横川良助は本来は数学者である。彼の著わした和算の書十数巻が現在東北大学にあって、日本数学史の重要な資料となっている。彼の記述が、きわめて非情であり、形容詞さえも全くといっていいほど用いていないのも、やはり数学者であったせいではないかと思う。横川の人間像はいまなお謎である。冷徹なリアリストであったことだけは否定できない。しかし、文章は流暢である。いささかの贅肉もなく、むろんロマンチシズムのあやもない。文学的表現のかけらもみいだすことはできない。にもかかわらず、「嘉永元年五月十二日、金山奉行藤島平内、私宅において切腹即死、兼ねて病気にて狂気なりと。検使御使番御従士目付等来って見届、死骸は直ちに菩提所へ葬う。身帯家屋敷は親類へ御預け」といった事実だけの記述に、悽愴の気を感じさせられるのはどういうわけであろうか。私はそこに、文学以上の何かがあるものと思わざるを得ない。…
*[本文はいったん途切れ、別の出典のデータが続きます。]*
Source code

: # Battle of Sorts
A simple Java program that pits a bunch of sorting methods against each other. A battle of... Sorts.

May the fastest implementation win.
横川良助の生れた安永3年(1774)は南部領内一帯が凶作に見舞われた年であった。十代将軍家治の治下、老中田沼意次専横の暗い時代である。翌三(ママ)年は、長雨と虫害のためやはり凶作であった。当時はほとんど毎年、または一年おきに冷害に見舞われ、農民は飢餓にさらされた。10歳を迎えた天明3年(1783)は領内餓死者40,850名、疫死23,848名、他領逃亡3,330名(南部藩当局調査)に達した。これが日本四大飢饉の一つである。この凶作飢饉は四年、五年、六年、七年とつづき、米騒動、百姓一揆は相ついで起こった。幕藩体制は、このころから大きく傾斜しはじめたのである。
少年の良助にとって悲惨なできごととして大きな衝撃を与えたのは天明の大飢饉であろう。…彼の『飢饉考』は、当時の状況をとくに詳述している。

しかし、後年、61、2歳で大慈寺に食客として入るまで、藩士としていったいどのような日々を送っていたのか、私の調べた限り全く不明である。何らかの理由で、非職だったのかもしれない。それも謎である。数学の塾を開いていたというがこれは事実であろう。大慈寺へ住むようになったのは、天保6、7年(1835-6)ごろかららしい。ここでも謎とされるのは、なぜ屋敷をでなければならなかったのかである。祖父は「藩からにらまれていたので、寺にかくまってもらったのだ」と、よく語っていたそうであるから、それに近いことがあったのであろう。しかし、良助のいかなる著述にも、自分のことはただの一行もふれていないので、その真相は今後の調査にまたなければならない。それから死ぬまで21、2年間をこの寺で過したのである。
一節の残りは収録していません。